Problem details: Filter these entries down to lines holding "solutions".

Data extracts:
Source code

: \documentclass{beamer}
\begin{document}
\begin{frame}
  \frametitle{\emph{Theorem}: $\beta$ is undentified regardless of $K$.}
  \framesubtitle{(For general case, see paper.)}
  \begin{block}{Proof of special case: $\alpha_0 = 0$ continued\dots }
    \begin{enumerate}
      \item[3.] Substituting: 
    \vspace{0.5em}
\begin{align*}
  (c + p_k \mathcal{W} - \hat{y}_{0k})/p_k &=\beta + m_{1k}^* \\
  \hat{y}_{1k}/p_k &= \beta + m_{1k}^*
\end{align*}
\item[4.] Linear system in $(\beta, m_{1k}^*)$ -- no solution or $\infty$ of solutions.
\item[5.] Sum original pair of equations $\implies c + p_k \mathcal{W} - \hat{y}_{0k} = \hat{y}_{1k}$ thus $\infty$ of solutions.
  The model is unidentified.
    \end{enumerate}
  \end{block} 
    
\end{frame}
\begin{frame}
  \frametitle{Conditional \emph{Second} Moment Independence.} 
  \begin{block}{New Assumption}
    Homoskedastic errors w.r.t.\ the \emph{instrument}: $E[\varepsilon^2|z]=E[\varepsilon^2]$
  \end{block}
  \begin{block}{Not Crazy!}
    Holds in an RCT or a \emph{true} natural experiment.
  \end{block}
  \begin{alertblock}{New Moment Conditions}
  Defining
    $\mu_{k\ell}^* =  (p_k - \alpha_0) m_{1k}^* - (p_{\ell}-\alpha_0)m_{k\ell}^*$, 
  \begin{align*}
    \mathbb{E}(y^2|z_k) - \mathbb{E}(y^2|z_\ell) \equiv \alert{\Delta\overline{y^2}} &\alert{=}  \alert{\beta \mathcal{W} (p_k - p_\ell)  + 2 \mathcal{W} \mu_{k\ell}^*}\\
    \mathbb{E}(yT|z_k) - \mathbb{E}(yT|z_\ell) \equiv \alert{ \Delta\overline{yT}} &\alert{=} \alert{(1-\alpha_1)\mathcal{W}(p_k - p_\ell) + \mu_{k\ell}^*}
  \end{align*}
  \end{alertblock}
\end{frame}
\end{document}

Exercise result:
\item[4.] Linear system in $(\beta, m_{1k}^*)$ -- no solution or $\infty$ of solutions.
\item[5.] Sum original pair of equations $\implies c + p_k \mathcal{W} - \hat{y}_{0k} = \hat{y}_{1k}$ thus $\infty$ of solutions.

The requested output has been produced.